(Exercise brief): In full and without alteration, print the entries.

(Data supplied):

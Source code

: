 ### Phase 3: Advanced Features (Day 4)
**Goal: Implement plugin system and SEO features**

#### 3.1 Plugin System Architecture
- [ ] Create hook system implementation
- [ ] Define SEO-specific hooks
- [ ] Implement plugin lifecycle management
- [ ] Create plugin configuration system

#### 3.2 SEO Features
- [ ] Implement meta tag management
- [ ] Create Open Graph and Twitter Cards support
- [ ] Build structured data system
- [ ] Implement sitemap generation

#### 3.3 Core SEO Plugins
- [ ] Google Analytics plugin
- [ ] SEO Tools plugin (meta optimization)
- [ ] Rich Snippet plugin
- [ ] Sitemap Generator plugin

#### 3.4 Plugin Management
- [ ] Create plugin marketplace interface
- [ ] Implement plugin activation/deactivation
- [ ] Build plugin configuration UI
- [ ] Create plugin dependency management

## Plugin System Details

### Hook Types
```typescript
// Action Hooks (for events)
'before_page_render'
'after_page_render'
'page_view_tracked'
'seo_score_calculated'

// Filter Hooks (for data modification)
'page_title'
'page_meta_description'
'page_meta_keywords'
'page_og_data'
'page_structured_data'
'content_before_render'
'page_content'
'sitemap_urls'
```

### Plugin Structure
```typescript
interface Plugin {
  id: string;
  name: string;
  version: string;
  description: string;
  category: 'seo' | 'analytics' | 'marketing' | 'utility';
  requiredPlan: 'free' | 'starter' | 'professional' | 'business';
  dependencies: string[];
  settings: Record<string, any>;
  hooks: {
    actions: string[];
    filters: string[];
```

(Exercise output):
Source code

: ### Phase 3: Advanced Features (Day 4)
**Goal: Implement plugin system and SEO features**

#### 3.1 Plugin System Architecture
- [ ] Create hook system implementation
- [ ] Define SEO-specific hooks
- [ ] Implement plugin lifecycle management
- [ ] Create plugin configuration system

#### 3.2 SEO Features
- [ ] Implement meta tag management
- [ ] Create Open Graph and Twitter Cards support
- [ ] Build structured data system
- [ ] Implement sitemap generation

#### 3.3 Core SEO Plugins
- [ ] Google Analytics plugin
- [ ] SEO Tools plugin (meta optimization)
- [ ] Rich Snippet plugin
- [ ] Sitemap Generator plugin

#### 3.4 Plugin Management
- [ ] Create plugin marketplace interface
- [ ] Implement plugin activation/deactivation
- [ ] Build plugin configuration UI
- [ ] Create plugin dependency management

## Plugin System Details

### Hook Types
```typescript
// Action Hooks (for events)
'before_page_render'
'after_page_render'
'page_view_tracked'
'seo_score_calculated'

// Filter Hooks (for data modification)
'page_title'
'page_meta_description'
'page_meta_keywords'
'page_og_data'
'page_structured_data'
'content_before_render'
'page_content'
'sitemap_urls'
```

### Plugin Structure
```typescript
interface Plugin {
  id: string;
  name: string;
  version: string;
  description: string;
  category: 'seo' | 'analytics' | 'marketing' | 'utility';
  requiredPlan: 'free' | 'starter' | 'professional' | 'business';
  dependencies: string[];
  settings: Record<string, any>;
  hooks: {
    actions: string[];
    filters: string[];
```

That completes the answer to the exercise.